Online shoe retailer Zappos is often cited in case studies about e-commerce and stellar customer service. This is a company that took considerable risk as an Internet start-up at a time when the bursting of the dot-com bubble was still wreaking havoc on Wall Street. In 2009, however, Zappos merged with Amazon for a cool $1.2 billion and became a popular subject of discussion among business scholars and analysts.
There is a lot to learn about Zappos, particularly with regard to corporate culture. A rich culture is something many businesses often talk about but fail to develop, leading to unhappy employees and an overall poor customer experience. Zappos’ CEO Tony Hsieh has promoted his company’s unique culture and effective implementation since 2010; he explains that fostering an enticing corporate culture translates into success thanks to the earnest contributions of associates.
Applying the Zappos culture to law firms
Putting clients first is standard practice at several law firms. Zappos believes that putting associates first results in happy clients since their interactions with the company will always be pleasant as a result. The process of empowering associates at Zappos can be equally used by an online retailer or a Charlotte personal bankruptcy law firm — happy employees are more productive employees.

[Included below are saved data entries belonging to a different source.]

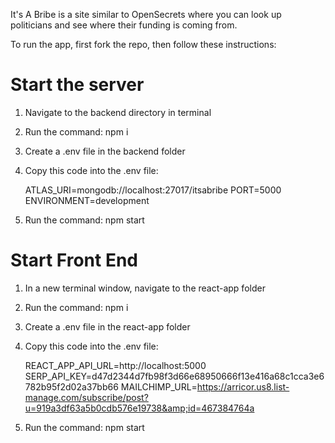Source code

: It's A Bribe is a site similar to OpenSecrets where you can look up politicians and see where their funding is coming from.

To run the app, first fork the repo, then follow these instructions:

# Start the server
1. Navigate to the backend directory in terminal
2. Run the command: npm i
3. Create a .env file in the backend folder
4. Copy this code into the .env file:

    ATLAS_URI=mongodb://localhost:27017/itsabribe
    PORT=5000
    ENVIRONMENT=development
    
5. Run the command: npm start

# Start Front End
1. In a new terminal window, navigate to the react-app folder
2. Run the command: npm i
3. Create a .env file in the react-app folder
4. Copy this code into the .env file:
    
    REACT_APP_API_URL=http://localhost:5000
    SERP_API_KEY=d47d2344d7fb98f3d66e68950666f13e416a68c1cca3e6782b95f2d02a37bb66
    MAILCHIMP_URL=https://arricor.us8.list-manage.com/subscribe/post?u=919a3df63a5b0cdb576e19738&amp;id=467384764a

5. Run the command: npm start
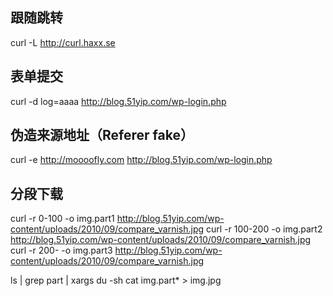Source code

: 

## 跟随跳转

curl -L http://curl.haxx.se

## 表单提交

curl -d log=aaaa http://blog.51yip.com/wp-login.php


## 伪造来源地址（Referer fake）

curl -e http://moooofly.com http://blog.51yip.com/wp-login.php


## 分段下载

curl -r 0-100 -o img.part1 http://blog.51yip.com/wp-content/uploads/2010/09/compare_varnish.jpg
curl -r 100-200 -o img.part2 http://blog.51yip.com/wp-content/uploads/2010/09/compare_varnish.jpg
curl -r 200- -o img.part3 http://blog.51yip.com/wp-content/uploads/2010/09/compare_varnish.jpg

ls | grep part | xargs du -sh
cat img.part* > img.jpg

The corporate culture established by Zappos finds its roots in the Theory Y of employee behavior, whereby associates who are satisfied with their role at the company are deeply committed to their organizations. The first step is to invite the right associates by defining an expansive vision. In the case of a bankruptcy firm, this means more than just filing for insolvency on behalf of clients; the vision must include the positive aspects of giving people a shot at starting over without financial constraints.
Zappos encourages associates to find their purpose and define what makes them special. For bankruptcy attorneys this could mean dealing effectively with creditors, getting along with a difficult trustee or upholding the firm’s values. Each law firm must have a set of priorities, and it is up to all employees to constantly preserve them.